A new scientific study is reshaping long-held assumptions about the origins of writing and symbolic communication.
Researchers now suggest that the first modern humans in Europe may have been using structured symbol systems as early as 40,000 years ago—tens of thousands of years before the emergence of formal writing in Mesopotamia.
For decades, archaeologists interpreted markings found on Palaeolithic artefacts—dots carved into bone, zigzags etched onto ivory figurines, parallel lines and cross-hatched patterns—as decorative or ritualistic elements. However, fresh analysis indicates these symbols may have formed part of a systematic method of communication within early human communities.
The research was done by Christian Bentz of Saarland University and archaeologist Ewa Dutkiewicz of the Berlin State Museums. The team re-examined hundreds of artefacts from the Aurignacian culture that belonged to a Palaeolithic population that lived across portions of Europe some 40,000 years ago.
The researchers make it clear that these markings do not match modern writing rules, but their discoveries strongly suggest that in an ancient world, people structured and communicated messages symbolically long before written language developed.

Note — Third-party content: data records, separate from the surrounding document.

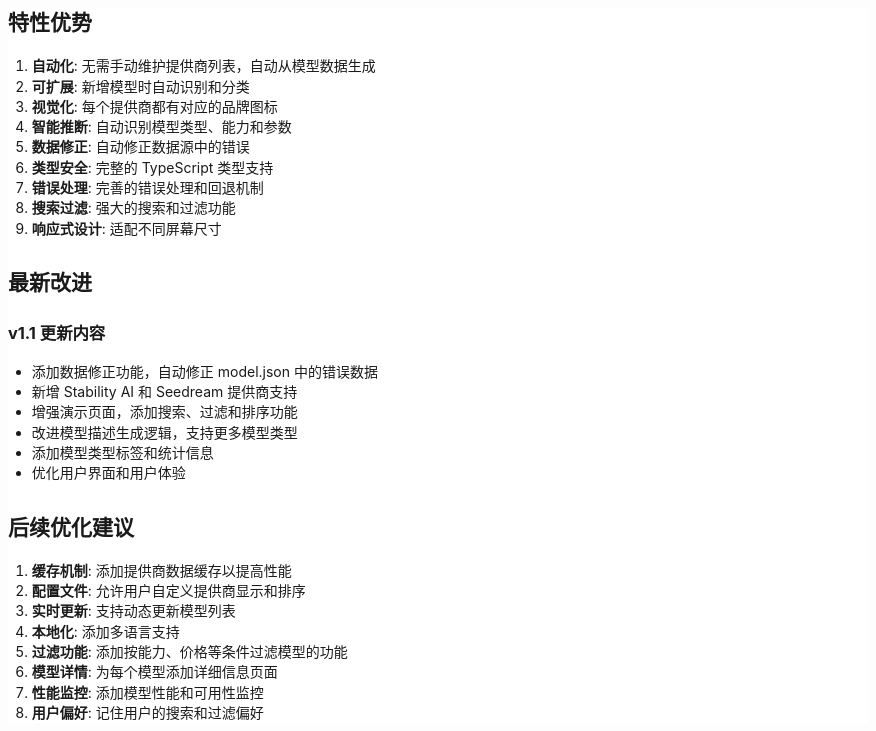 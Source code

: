 ## 特性优势

1. **自动化**: 无需手动维护提供商列表，自动从模型数据生成
2. **可扩展**: 新增模型时自动识别和分类
3. **视觉化**: 每个提供商都有对应的品牌图标
4. **智能推断**: 自动识别模型类型、能力和参数
5. **数据修正**: 自动修正数据源中的错误
6. **类型安全**: 完整的 TypeScript 类型支持
7. **错误处理**: 完善的错误处理和回退机制
8. **搜索过滤**: 强大的搜索和过滤功能
9. **响应式设计**: 适配不同屏幕尺寸

## 最新改进

### v1.1 更新内容
- 添加数据修正功能，自动修正 model.json 中的错误数据
- 新增 Stability AI 和 Seedream 提供商支持
- 增强演示页面，添加搜索、过滤和排序功能
- 改进模型描述生成逻辑，支持更多模型类型
- 添加模型类型标签和统计信息
- 优化用户界面和用户体验

## 后续优化建议

1. **缓存机制**: 添加提供商数据缓存以提高性能
2. **配置文件**: 允许用户自定义提供商显示和排序
3. **实时更新**: 支持动态更新模型列表
4. **本地化**: 添加多语言支持
5. **过滤功能**: 添加按能力、价格等条件过滤模型的功能
6. **模型详情**: 为每个模型添加详细信息页面
7. **性能监控**: 添加模型性能和可用性监控
8. **用户偏好**: 记住用户的搜索和过滤偏好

The earliest known writing systems—such as Sumerian proto-cuneiform in Mesopotamia—date back roughly 5,000 years. These systems evolved from numerical and economic record-keeping into structured scripts representing spoken language. As a result, the history of written communication has long been viewed as relatively recent in human development. The new study challenges that perception.
Researchers catalogued more than 3,000 individual signs across 260 portable objects, including mammoth-ivory figurines, bone tools, horn fragments, personal ornaments and flute-like instruments. Symbols such as dots, V-shapes, parallel lines, crosses and shaded patterns appeared repeatedly across different artefacts.
Using computer algorithms and methods adapted from information theory in linguistics, the team examined repetition rates, variation, and information density—known as entropy analysis.
Its findings revealed that symbols were not randomly distributed. Instead, they appeared in recurring sequences, indicating shared conventions within the community. Also apparent was a 15% greater information density in symbol sequences on figurines than on tools.
Tools, in turn, showed more regular variation than decorative objects such as ornaments. This suggests that early humans might have adopted symbolic markings based on an object’s function, reinforcing the argument that the symbols were meaningful rather than purely decorative.
Perhaps the most striking finding of the study is the system’s longevity. The structure and informational density of these symbols remained relatively stable for nearly 10,000 years, indicating that the practice was passed from one generation to the next. But unlike Mesopotamian proto-writing, the Aurignacian system did not evolve into full writing.
Why the symbolic tradition eventually disappeared is not a clear question for researchers. Cultural shifts, migration, or the breakdown of social contexts which once provided meaning to the symbols can all be explanations, according to the researchers. Nonetheless, the findings provide compelling evidence that the roots of organised symbolic communication stretch far deeper into human history than previously believed.